# Task objective:
Reproduce the full listing below exactly. Do not include the pictures.

# Data:
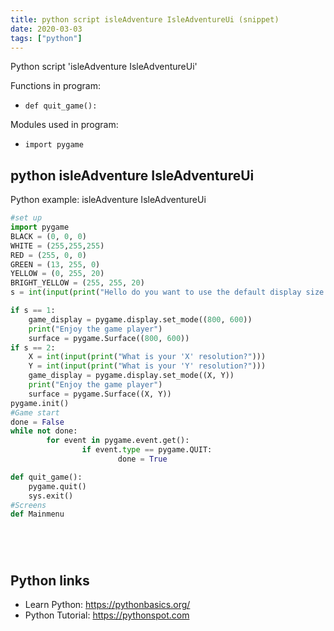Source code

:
 ```yaml
---
title: python script isleAdventure IsleAdventureUi (snippet)
date: 2020-03-03
tags: ["python"]
---
```

Python script 'isleAdventure IsleAdventureUi'

Functions in program: 
* `def quit_game():`

Modules used in program: 
* `import pygame`

## python isleAdventure IsleAdventureUi

Python example: isleAdventure IsleAdventureUi

```python
#set up
import pygame
BLACK = (0, 0, 0)
WHITE = (255,255,255)
RED = (255, 0, 0)
GREEN = (13, 255, 0)
YELLOW = (0, 255, 20)
BRIGHT_YELLOW = (255, 255, 20)
s = int(input(print("Hello do you want to use the default display size of 800 by 600?\ntype 1 for yes and 2 for no")))

if s == 1:
    game_display = pygame.display.set_mode((800, 600))
    print("Enjoy the game player")
    surface = pygame.Surface((800, 600))
if s == 2:
    X = int(input(print("What is your 'X' resolution?")))
    Y = int(input(print("What is your 'Y' resolution?")))
    game_display = pygame.display.set_mode((X, Y))
    print("Enjoy the game player")
    surface = pygame.Surface((X, Y))
pygame.init()
#Game start
done = False
while not done:
        for event in pygame.event.get():
                if event.type == pygame.QUIT:
                        done = True

def quit_game():
    pygame.quit()
    sys.exit()
#Screens
def Mainmenu






```

## Python links

- Learn Python: https://pythonbasics.org/
- Python Tutorial: https://pythonspot.com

# Output of the exercise:
Source code

:
 ```yaml
---
title: python script isleAdventure IsleAdventureUi (snippet)
date: 2020-03-03
tags: ["python"]
---
```

Python script 'isleAdventure IsleAdventureUi'

Functions in program: 
* `def quit_game():`

Modules used in program: 
* `import pygame`

## python isleAdventure IsleAdventureUi

Python example: isleAdventure IsleAdventureUi

```python
#set up
import pygame
BLACK = (0, 0, 0)
WHITE = (255,255,255)
RED = (255, 0, 0)
GREEN = (13, 255, 0)
YELLOW = (0, 255, 20)
BRIGHT_YELLOW = (255, 255, 20)
s = int(input(print("Hello do you want to use the default display size of 800 by 600?\ntype 1 for yes and 2 for no")))

if s == 1:
    game_display = pygame.display.set_mode((800, 600))
    print("Enjoy the game player")
    surface = pygame.Surface((800, 600))
if s == 2:
    X = int(input(print("What is your 'X' resolution?")))
    Y = int(input(print("What is your 'Y' resolution?")))
    game_display = pygame.display.set_mode((X, Y))
    print("Enjoy the game player")
    surface = pygame.Surface((X, Y))
pygame.init()
#Game start
done = False
while not done:
        for event in pygame.event.get():
                if event.type == pygame.QUIT:
                        done = True

def quit_game():
    pygame.quit()
    sys.exit()
#Screens
def Mainmenu






```

## Python links

- Learn Python: https://pythonbasics.org/
- Python Tutorial: https://pythonspot.com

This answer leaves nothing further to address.